WASHINGTON — George Washington University, in Washington, D.C., rejected calls to remove Supreme Court Justice Clarence Thomas from its law school faculty by students and others frustrated over the judge’s vote to overturn Roe v. Wade and his urging to reconsider other landmark civil rights cases.
In a message to the campus this week, officials defended Thomas, who has lectured at the law school since 2011.
“Because we steadfastly support the robust exchange of ideas and deliberation, and because debate is an essential part of our university’s academic and educational mission to train future leaders who are prepared to address the world’s most urgent problems, the university will neither terminate Justice Thomas’ employment nor cancel his class in response to his legal opinions,” leaders wrote Tuesday.
The school’s stance, however, has left many students unsatisfied, said Jon Kay, a rising junior who started a petition demanding Thomas’ termination. The petition amassed nearly 9,000 signatures, including from people not from the university, in less than a week, and organizers are considering other ways to pressure administrators into changing course.
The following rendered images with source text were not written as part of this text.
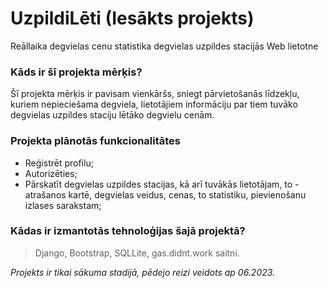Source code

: # UzpildiLēti (Iesākts projekts)
Reāllaika degvielas cenu statistika degvielas uzpildes stacijās Web lietotne

### Kāds ir šī projekta mērķis?
Šī projekta mērķis ir pavisam vienkāršs, sniegt pārvietošanās līdzekļu, kuriem nepieciešama degviela, lietotājiem informāciju par tiem tuvāko degvielas uzpildes staciju lētāko degvielu cenām.

### Projekta plānotās funkcionalitātes
- Reģistrēt profilu;
- Autorizēties;
- Pārskatīt degvielas uzpildes stacijas, kā arī tuvākās lietotājam, to - atrašanos kartē, degvielas veidus, cenas, to statistiku, pievienošanu izlases sarakstam;

### Kādas ir izmantotās tehnoloģijas šajā projektā?
> Django, Bootstrap, SQLLite, gas.didnt.work saitni.

_Projekts ir tikai sākuma stadijā, pēdejo reizi veidots ap 06.2023._
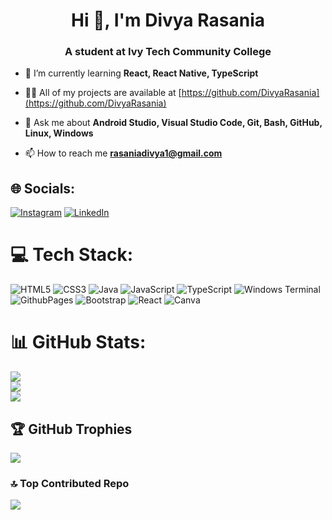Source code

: <h1 align="center">Hi 👋, I'm Divya Rasania</h1>
<h3 align="center">A student at Ivy Tech Community College</h3>

- 🌱 I’m currently learning **React, React Native, TypeScript**

- 👨‍💻 All of my projects are available at [https://github.com/DivyaRasania](https://github.com/DivyaRasania)

- 💬 Ask me about **Android Studio, Visual Studio Code, Git, Bash, GitHub, Linux, Windows**

- 📫 How to reach me **rasaniadivya1@gmail.com**

## 🌐 Socials:
[![Instagram](https://img.shields.io/badge/Instagram-%23E4405F.svg?logo=Instagram&logoColor=white)](https://instagram.com/divya_rasania) [![LinkedIn](https://img.shields.io/badge/LinkedIn-%230077B5.svg?logo=linkedin&logoColor=white)](https://linkedin.com/in/divya-rasania) 

# 💻 Tech Stack:
![HTML5](https://img.shields.io/badge/html5-%23E34F26.svg?style=for-the-badge&logo=html5&logoColor=white) ![CSS3](https://img.shields.io/badge/css3-%231572B6.svg?style=for-the-badge&logo=css3&logoColor=white) ![Java](https://img.shields.io/badge/java-%23ED8B00.svg?style=for-the-badge&logo=openjdk&logoColor=white) ![JavaScript](https://img.shields.io/badge/javascript-%23323330.svg?style=for-the-badge&logo=javascript&logoColor=%23F7DF1E) ![TypeScript](https://img.shields.io/badge/typescript-%23007ACC.svg?style=for-the-badge&logo=typescript&logoColor=white) ![Windows Terminal](https://img.shields.io/badge/Windows%20Terminal-%234D4D4D.svg?style=for-the-badge&logo=windows-terminal&logoColor=white) ![GithubPages](https://img.shields.io/badge/github%20pages-121013?style=for-the-badge&logo=github&logoColor=white) ![Bootstrap](https://img.shields.io/badge/bootstrap-%238511FA.svg?style=for-the-badge&logo=bootstrap&logoColor=white) ![React](https://img.shields.io/badge/react-%2320232a.svg?style=for-the-badge&logo=react&logoColor=%2361DAFB) ![Canva](https://img.shields.io/badge/Canva-%2300C4CC.svg?style=for-the-badge&logo=Canva&logoColor=white)
# 📊 GitHub Stats:
![](https://github-readme-stats.vercel.app/api?username=DivyaRasania&theme=react&hide_border=false&include_all_commits=true&count_private=false)<br/>
![](https://github-readme-streak-stats.herokuapp.com/?user=DivyaRasania&theme=react&hide_border=false)<br/>
![](https://github-readme-stats.vercel.app/api/top-langs/?username=DivyaRasania&theme=react&hide_border=false&include_all_commits=true&count_private=false&layout=compact)

## 🏆 GitHub Trophies
![](https://github-profile-trophy.vercel.app/?username=DivyaRasania&theme=darkhub&no-frame=false&no-bg=false&margin-w=4)

### 🔝 Top Contributed Repo
![](https://github-contributor-stats.vercel.app/api?username=DivyaRasania&limit=5&theme=dark&combine_all_yearly_contributions=true)
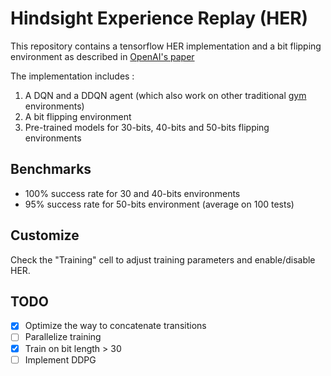 # Hindsight Experience Replay (HER)

This repository contains a tensorflow HER implementation and a bit flipping environment as described in [OpenAI's paper](https://arxiv.org/pdf/1707.01495.pdf)

The implementation includes :
1.  A DQN and a DDQN agent (which also work on other traditional [gym](https://gym.openai.com/) environments)
2.  A bit flipping environment
3.  Pre-trained models for 30-bits, 40-bits and 50-bits flipping environments

## Benchmarks

*  100% success rate for 30 and 40-bits environments
*  95% success rate for 50-bits environment (average on 100 tests)

## Customize
Check the "Training" cell to adjust training parameters and enable/disable HER.

## TODO
- [x] Optimize the way to concatenate transitions
- [ ] Parallelize training
- [x] Train on bit length > 30
- [ ] Implement DDPG
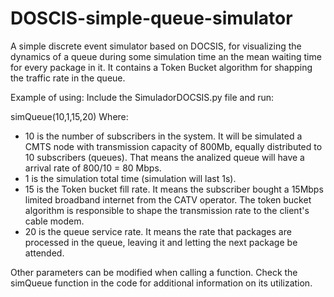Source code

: # DOSCIS-simple-queue-simulator
A simple discrete event simulator based on DOCSIS, for visualizing the dynamics of a queue during some simulation time an the mean waiting time for every package in it.
It contains a Token Bucket algorithm for shapping the traffic rate in the queue.

Example of using:
Include the SimuladorDOCSIS.py file and run:

simQueue(10,1,15,20)
Where:
- 10 is the number of subscribers in the system. It will be simulated a CMTS node with transmission capacity of 800Mb, equally distributed to 10 subscribers (queues). That means the analized queue will have a arrival rate of 800/10 = 80 Mbps.
- 1 is the simulation total time (simulation will last 1s).
- 15 is the Token bucket fill rate. It means the subscriber bought a 15Mbps limited broadband internet from the CATV operator. The token bucket algorithm is responsible to shape the transmission rate to the client's cable modem.
- 20 is the queue service rate. It means the rate that packages are processed in the queue, leaving it and letting the next package be attended.

Other parameters can be modified when calling a function. Check the simQueue function in the code for additional information on its utilization.


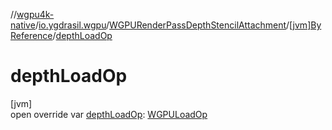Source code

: //[wgpu4k-native](../../../../index.md)/[io.ygdrasil.wgpu](../../index.md)/[WGPURenderPassDepthStencilAttachment](../index.md)/[[jvm]ByReference](index.md)/[depthLoadOp](depth-load-op.md)

# depthLoadOp

[jvm]\
open override var [depthLoadOp](depth-load-op.md): [WGPULoadOp](../../-w-g-p-u-load-op/index.md)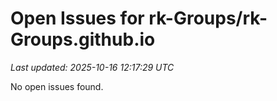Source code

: # Open Issues for rk-Groups/rk-Groups.github.io

*Last updated: 2025-10-16 12:17:29 UTC*

No open issues found.

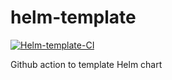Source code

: # helm-template
[![Helm-template-CI](https://github.com/ixxeL-actions/helm-template/actions/workflows/helm-template.yaml/badge.svg)](https://github.com/ixxeL-actions/helm-template/actions/workflows/helm-template.yaml)

Github action to template Helm chart
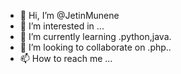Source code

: - 👋 Hi, I’m @JetinMunene
- 👀 I’m interested in ...
- 🌱 I’m currently learning .python,java.
- 💞️ I’m looking to collaborate on .php..
- 📫 How to reach me ...

<!---
JetinMunene/JetinMunene is a ✨ special ✨ repository because its `README.md` (this file) appears on your GitHub profile.
You can click the Preview link to take a look at your changes.
--->
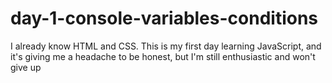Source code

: # day-1-console-variables-conditions
I already know HTML and CSS. This is my first day learning JavaScript, and it's giving me a headache to be honest, but I'm still enthusiastic and won't give up

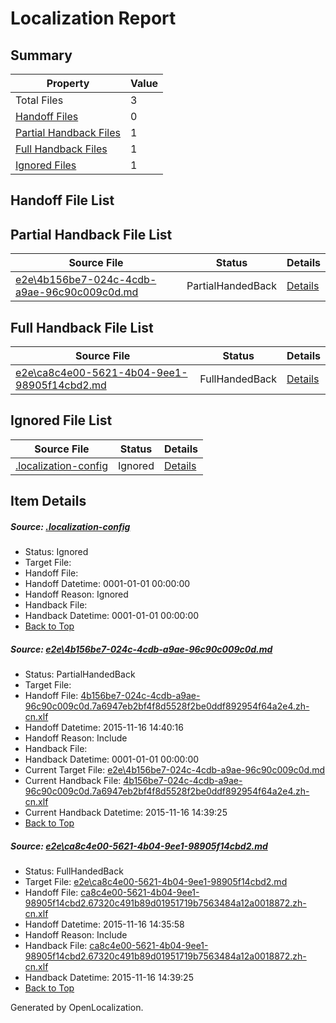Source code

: # <a name='report-top'></a> Localization Report

## Summary
 Property | Value 
 -------- | ----- 
 Total Files | 3
[ Handoff Files ](#handoff-list)| 0
[ Partial Handback Files ](#partial-handback-list)| 1
[ Full Handback Files ](#full-handback-list)| 1
[ Ignored Files ](#ignored-list)| 1

## <a name='handoff-list'></a> Handoff File List

## <a name='partial-handback-list'></a> Partial Handback File List
 Source File | Status | Details 
 ----------- | ------ | ------- 
 [e2e\4b156be7-024c-4cdb-a9ae-96c90c009c0d.md](https://github.com/OpenLocalizationTest/oltest/blob/941aea3d22e4b91b9813a0e31de0c3bb985b0f01/e2e/4b156be7-024c-4cdb-a9ae-96c90c009c0d.md) | PartialHandedBack | [Details](#5d9616f6bed12e91032ca103e2c67138247f323f1)

## <a name='handback-list'></a> Full Handback File List
 Source File | Status | Details 
 ----------- | ------ | ------- 
 [e2e\ca8c4e00-5621-4b04-9ee1-98905f14cbd2.md](https://github.com/OpenLocalizationTest/oltest/blob/ee0738116db5a205c4d9907f243161aa0b590452/e2e/ca8c4e00-5621-4b04-9ee1-98905f14cbd2.md) | FullHandedBack | [Details](#81882b5ca9715a26f7384cb374be409a60535c682)

## <a name='ignored-list'></a> Ignored File List
 Source File | Status | Details 
 ----------- | ------ | ------- 
 [.localization-config](https://github.com/OpenLocalizationTest/oltest/blob/941aea3d22e4b91b9813a0e31de0c3bb985b0f01/.localization-config) | Ignored | [Details](#048a0e657b81f2e30d1cbef1ba533f0de3ca11c40)

## Item Details
##### <a name='048a0e657b81f2e30d1cbef1ba533f0de3ca11c40'></a> Source: [.localization-config](https://github.com/OpenLocalizationTest/oltest/blob/941aea3d22e4b91b9813a0e31de0c3bb985b0f01/.localization-config)
* Status: Ignored
* Target File: 
* Handoff File: 
* Handoff Datetime: 0001-01-01 00:00:00
* Handoff Reason: Ignored
* Handback File: 
* Handback Datetime: 0001-01-01 00:00:00
* [Back to Top](#report-top)

##### <a name='5d9616f6bed12e91032ca103e2c67138247f323f1'></a> Source: [e2e\4b156be7-024c-4cdb-a9ae-96c90c009c0d.md](https://github.com/OpenLocalizationTest/oltest/blob/941aea3d22e4b91b9813a0e31de0c3bb985b0f01/e2e/4b156be7-024c-4cdb-a9ae-96c90c009c0d.md)
* Status: PartialHandedBack
* Target File: 
* Handoff File: [4b156be7-024c-4cdb-a9ae-96c90c009c0d.7a6947eb2bf4f8d5528f2be0ddf892954f64a2e4.zh-cn.xlf](https://github.com/OpenLocalizationTestOrg/olhandoff/blob/fc9156e82deaafefa25a8bedf448a9f301116a24/ol-handoff/OpenLocalizationTestOrg/oltest.zh-cn/yanz/4b156be7-024c-4cdb-a9ae-96c90c009c0d.7a6947eb2bf4f8d5528f2be0ddf892954f64a2e4.zh-cn.xlf)
* Handoff Datetime: 2015-11-16 14:40:16
* Handoff Reason: Include
* Handback File: 
* Handback Datetime: 0001-01-01 00:00:00
* Current Target File: [e2e\4b156be7-024c-4cdb-a9ae-96c90c009c0d.md](https://github.com/OpenLocalizationTestOrg/oltest.zh-cn/blob/592575e4a518dd15b4817f911d6726576e0bbb79/e2e/4b156be7-024c-4cdb-a9ae-96c90c009c0d.md)
* Current Handback File: [4b156be7-024c-4cdb-a9ae-96c90c009c0d.7a6947eb2bf4f8d5528f2be0ddf892954f64a2e4.zh-cn.xlf](https://github.com/OpenLocalizationTestOrg/olhandback/blob/3db72509d227c327147627df031fb47759b01d88/ol-handback/OpenLocalizationTestOrg/oltest.zh-cn/yanz/4b156be7-024c-4cdb-a9ae-96c90c009c0d.7a6947eb2bf4f8d5528f2be0ddf892954f64a2e4.zh-cn.xlf)
* Current Handback Datetime: 2015-11-16 14:39:25
* [Back to Top](#report-top)

##### <a name='81882b5ca9715a26f7384cb374be409a60535c682'></a> Source: [e2e\ca8c4e00-5621-4b04-9ee1-98905f14cbd2.md](https://github.com/OpenLocalizationTest/oltest/blob/ee0738116db5a205c4d9907f243161aa0b590452/e2e/ca8c4e00-5621-4b04-9ee1-98905f14cbd2.md)
* Status: FullHandedBack
* Target File: [e2e\ca8c4e00-5621-4b04-9ee1-98905f14cbd2.md](https://github.com/OpenLocalizationTestOrg/oltest.zh-cn/blob/592575e4a518dd15b4817f911d6726576e0bbb79/e2e/ca8c4e00-5621-4b04-9ee1-98905f14cbd2.md)
* Handoff File: [ca8c4e00-5621-4b04-9ee1-98905f14cbd2.67320c491b89d01951719b7563484a12a0018872.zh-cn.xlf](https://github.com/OpenLocalizationTestOrg/olhandoff/blob/4dd9844c4355b6063fabc2ba5cf16adaaf6b7e29/ol-handoff/OpenLocalizationTestOrg/oltest.zh-cn/yanz/ca8c4e00-5621-4b04-9ee1-98905f14cbd2.67320c491b89d01951719b7563484a12a0018872.zh-cn.xlf)
* Handoff Datetime: 2015-11-16 14:35:58
* Handoff Reason: Include
* Handback File: [ca8c4e00-5621-4b04-9ee1-98905f14cbd2.67320c491b89d01951719b7563484a12a0018872.zh-cn.xlf](https://github.com/OpenLocalizationTestOrg/olhandback/blob/3db72509d227c327147627df031fb47759b01d88/ol-handback/OpenLocalizationTestOrg/oltest.zh-cn/yanz/ca8c4e00-5621-4b04-9ee1-98905f14cbd2.67320c491b89d01951719b7563484a12a0018872.zh-cn.xlf)
* Handback Datetime: 2015-11-16 14:39:25
* [Back to Top](#report-top)


Generated by OpenLocalization.
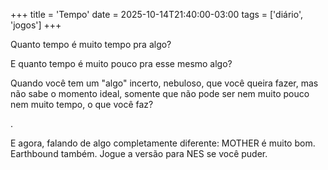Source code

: +++
title = 'Tempo'
date = 2025-10-14T21:40:00-03:00
tags = ['diário', 'jogos']
+++

Quanto tempo é muito tempo pra algo?

E quanto tempo é muito pouco pra esse mesmo algo?

Quando você tem um "algo" incerto, nebuloso, que você queira fazer, mas não sabe o momento ideal, somente que não pode ser nem muito pouco nem muito tempo, o que você faz?

.

E agora, falando de algo completamente diferente: MOTHER é muito bom. Earthbound também. Jogue a versão para NES se você puder.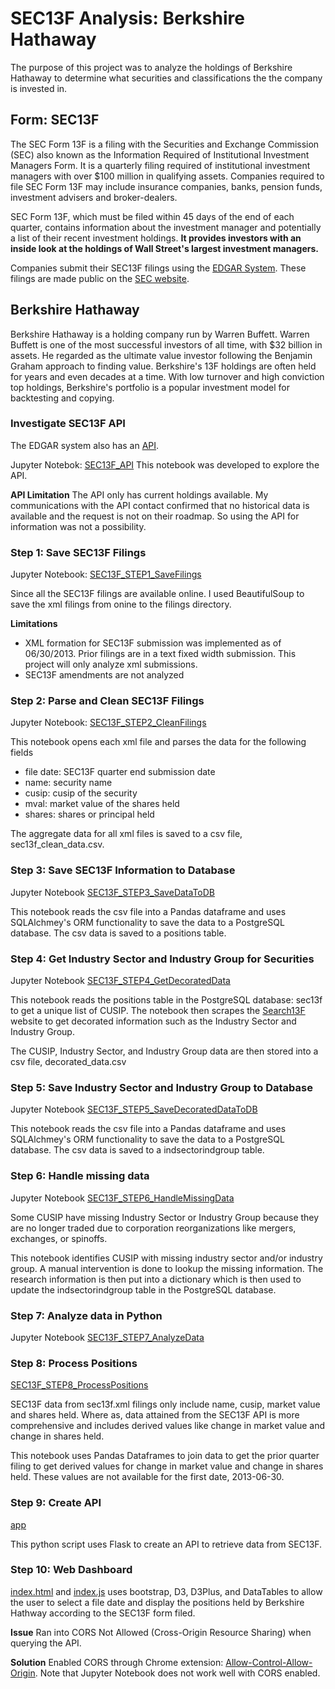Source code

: # SEC13F Analysis: Berkshire Hathaway 

The purpose of this project was to analyze the holdings of Berkshire Hathaway to determine what securities and classifications the the company is invested in.

## Form: SEC13F

The SEC Form 13F is a filing with the Securities and Exchange Commission (SEC) also known as the Information Required of Institutional Investment Managers Form. It is a quarterly filing required of institutional investment managers with over $100 million in qualifying assets. Companies required to file SEC Form 13F may include insurance companies, banks, pension funds, investment advisers and broker-dealers.

SEC Form 13F, which must be filed within 45 days of the end of each quarter, contains information about the investment manager and potentially a list of their recent investment holdings. **It provides investors with an inside look at the holdings of Wall Street's largest investment managers.**

Companies submit their SEC13F filings using the [EDGAR System](https://www.sec.gov/page/everythingedgar).  These filings are made public on the [SEC website](https://www.sec.gov/edgar/searchedgar/companysearch.html).

## Berkshire Hathaway

Berkshire Hathaway is a holding company run by Warren Buffett.  Warren Buffett is one of the most successful investors of all time, with $32 billion in assets.  He regarded as the ultimate value investor following the Benjamin Graham approach to finding value. Berkshire's 13F holdings are often held for years and even decades at a time. With low turnover and high conviction top holdings, Berkshire's portfolio is a popular investment model for backtesting and copying.


### Investigate SEC13F API

The EDGAR system also has an [API](http://developer.edgar-online.com/).

Jupyter Notebok: [SEC13F_API](https://github.com/shanegela/DataAnalytics/blob/gh-pages/SEC13F/SEC13F_API.ipynb)
This notebook was developed to explore the API.

**API Limitation**  The API only has current holdings available.  My communications with the API contact confirmed that no historical data is available and the request is not on their roadmap.  So using the API for information was not a possibility.

### Step 1: Save SEC13F Filings

Jupyter Notebook: [SEC13F_STEP1_SaveFilings](https://github.com/shanegela/DataAnalytics/blob/gh-pages/SEC13F/SEC13F_STEP1_SaveFilings.ipynb)

Since all the SEC13F filings are available online.  I used BeautifulSoup to save the xml filings from onine to the filings directory.

**Limitations** 
* XML formation for SEC13F submission was implemented as of 06/30/2013.  Prior filings are in a text fixed width submission.  This project will only analyze xml submissions.
* SEC13F amendments are not analyzed

### Step 2: Parse and Clean SEC13F Filings

Jupyter Notebook: [SEC13F_STEP2_CleanFilings](https://github.com/shanegela/DataAnalytics/blob/gh-pages/SEC13F/SEC13F_STEP2_CleanFilings.ipynb)

This notebook opens each xml file and parses the data for the following fields
* file date: SEC13F quarter end submission date
* name: security name
* cusip: cusip of the security
* mval: market value of the shares held
* shares: shares or principal held

The aggregate data for all xml files is saved to a csv file, sec13f_clean_data.csv.

### Step 3: Save SEC13F Information to Database

Jupyter Notebook [SEC13F_STEP3_SaveDataToDB](https://github.com/shanegela/DataAnalytics/blob/gh-pages/SEC13F/SEC13F_STEP3_SaveDataToDB.ipynb)

This notebook reads the csv file into a Pandas dataframe and uses SQLAlchmey's ORM functionality to save the data to a PostgreSQL database.  The csv data is saved to a positions table.

### Step 4: Get Industry Sector and Industry Group for Securities

Jupyter Notebook [SEC13F_STEP4_GetDecoratedData](https://github.com/shanegela/DataAnalytics/blob/gh-pages/SEC13F/SEC13F_STEP4_GetDecoratedData.ipynb)

This notebook reads the positions table in the PostgreSQL database: sec13f to get a unique list of CUSIP.  The notebook then scrapes the  [Search13F](https://search13f.com/securities/neighbors/) website to get decorated information such as the Industry Sector and Industry Group.

The CUSIP, Industry Sector, and Industry Group data are then stored into a csv file, decorated_data.csv

### Step 5: Save Industry Sector and Industry Group to Database

Jupyter Notebook [SEC13F_STEP5_SaveDecoratedDataToDB](https://github.com/shanegela/DataAnalytics/blob/gh-pages/SEC13F/SEC13F_STEP5_SaveDecoratedDataToDB.ipynb)

This notebook reads the csv file into a Pandas dataframe and uses SQLAlchmey's ORM functionality to save the data to a PostgreSQL database.  The csv data is saved to a indsectorindgroup table.

### Step 6: Handle missing data

Jupyter Notebook [SEC13F_STEP6_HandleMissingData](https://github.com/shanegela/DataAnalytics/blob/gh-pages/SEC13F/SEC13F_STEP6_HandleMissingData.ipynb)

Some CUSIP have missing Industry Sector or Industry Group because they are no longer traded due to corporation reorganizations like mergers, exchanges, or spinoffs.

This notebook identifies CUSIP with missing industry sector and/or industry group.  A manual intervention is done to lookup the missing information.  The research information is then put into a dictionary which is then used to update the indsectorindgroup table in the PostgreSQL database.

### Step 7: Analyze data in Python

Jupyter Notebook [SEC13F_STEP7_AnalyzeData](https://github.com/shanegela/DataAnalytics/blob/gh-pages/SEC13F/SEC13F_STEP7_AnalyzeData.ipynb)

### Step 8: Process Positions

[SEC13F_STEP8_ProcessPositions](https://github.com/shanegela/DataAnalytics/blob/gh-pages/SEC13F/SEC13F_STEP8_ProcessPositions.py)

SEC13F data from sec13f.xml filings only include name, cusip, market value and shares held.  Where as, data attained from the SEC13F API is more comprehensive and includes derived values like change in market value and change in shares held.

This notebook uses Pandas Dataframes to join data to get the prior quarter filing to get derived values for change in market value and change in shares held.  These values are not available for the first date, 2013-06-30.

### Step 9: Create API 

[app](https://github.com/shanegela/DataAnalytics/blob/gh-pages/SEC13F/app.py)

This python script uses Flask to create an API to retrieve data from SEC13F.

### Step 10: Web Dashboard

[index.html](https://github.com/shanegela/DataAnalytics/blob/gh-pages/SEC13F/index.html) and [index.js](hhttps://github.com/shanegela/DataAnalytics/blob/gh-pages/SEC13F/index.js) uses bootstrap, D3, D3Plus, and DataTables to allow the user to select a file date and display the positions held by Berkshire Hathway according to the SEC13F form filed.

**Issue**
Ran into CORS Not Allowed (Cross-Origin Resource Sharing) when querying the API.

**Solution**
Enabled CORS through Chrome extension: [Allow-Control-Allow-Origin](https://chrome.google.com/webstore/detail/allow-control-allow-origi/nlfbmbojpeacfghkpbjhddihlkkiljbi?hl=en).  Note that Jupyter Notebook does not work well with CORS enabled.
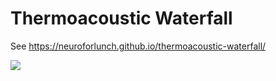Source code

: # Thermoacoustic Waterfall


See https://neuroforlunch.github.io/thermoacoustic-waterfall/


![](https://neuroforlunch.github.io/thermoacoustic-waterfall/audio_data_channels.gif)
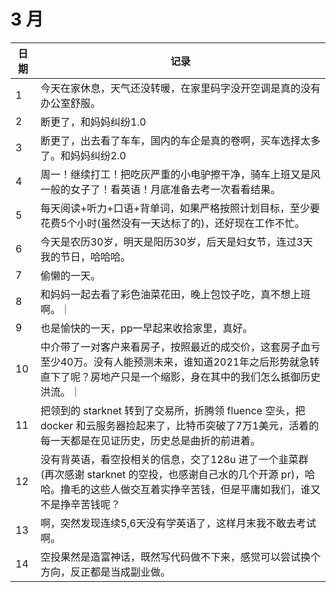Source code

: # 3 月

| 日期 | 记录 |
|-------|--------------|
| 1 | 今天在家休息，天气还没转暖，在家里码字没开空调是真的没有办公室舒服。|
| 2 | 断更了，和妈妈纠纷1.0 |
| 3 | 断更了，出去看了车车，国内的车企是真的卷啊，买车选择太多了。和妈妈纠纷2.0 |
| 4 | 周一！继续打工！把吃灰严重的小电驴擦干净，骑车上班又是风一般的女子了！看英语！月底准备去考一次看看结果。 |
| 5 | 每天阅读+听力+口语+背单词，如果严格按照计划目标，至少要花费5个小时(虽然没有一天达标了的)，还好现在工作不忙。 |
| 6 | 今天是农历30岁，明天是阳历30岁，后天是妇女节，连过3天我的节日，哈哈哈。|
| 7 | 偷懒的一天。|
| 8 | 和妈妈一起去看了彩色油菜花田，晚上包饺子吃，真不想上班啊。｜
| 9 | 也是愉快的一天，pp一早起来收拾家里，真好。|
| 10 | 中介带了一对客户来看房子，按照最近的成交价，这套房子血亏至少40万。没有人能预测未来，谁知道2021年之后形势就急转直下了呢？房地产只是一个缩影，身在其中的我们怎么抵御历史洪流。｜
| 11 | 把领到的 starknet 转到了交易所，折腾领 fluence 空头，把 docker 和云服务器捡起来了，比特币突破了7万1美元，活着的每一天都是在见证历史，历史总是曲折的前进着。|
| 12 | 没有背英语，看空投相关的信息，交了128u 进了一个韭菜群(再次感谢 starknet 的空投，也感谢自己水的几个开源 pr)，哈哈。撸毛的这些人做交互着实挣辛苦钱，但是平庸如我们，谁又不是挣辛苦钱呢？|
| 13 | 啊，突然发现连续5,6天没有学英语了，这样月末我不敢去考试啊。|
| 14 | 空投果然是造富神话，既然写代码做不下来，感觉可以尝试换个方向，反正都是当成副业做。|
The conflict is yet another flash point in the college free speech debate, as students demand greater say over who should be on a university’s payroll and what ideas can be tolerated on campus. In another recent case students at Washington, D.C.’s Georgetown University Law School similarly clashed with officials over Ilya Shapiro, a former administrator whose tweets about President Joe Biden’s promise to nominate a Black woman for the Supreme Court triggered a monthslong investigation. Shapiro, after being placed on paid administrative leave, was cleared of wrongdoing but resigned, citing a hostile work environment.
Meanwhile, administrators are under increasing pressure to showcase their schools as places where students and faculty can openly disagree with one another, while also ensuring community members feel safe and welcome. Leaders at George Washington University — referencing the school’s academic freedom guidelines — said “it is not the proper role of the university to attempt to shield individuals within or outside the university from ideas and opinions they find unwelcome, disagreeable, or even deeply offensive.”
Thomas’s views do not represent those of the university and, like other faculty, he “has academic freedom and freedom of expression and inquiry,” officials said.
Jordan Michel, a recent law school graduate and former president of the GW Law Student Bar Association, said he took Thomas’ constitutional law seminar last fall, a course in which students discuss the context around Supreme Court cases, instead of just the legal analyses or the facts that made it into the court’s opinions. The class is co-taught by Gregory Maggs, the justice’s former clerk.
“He’s very disarming in person,” Michel said about Thomas, adding it seemed he “thoroughly enjoys [teaching].” He said Thomas was on campus for nearly every weekly class meeting.
Michel said he enjoyed the course’s content. But students sometimes felt they were “walking on eggshells” when discussing certain topics, such as gun rights or affirmative action, because they felt they already knew Thomas’ stance.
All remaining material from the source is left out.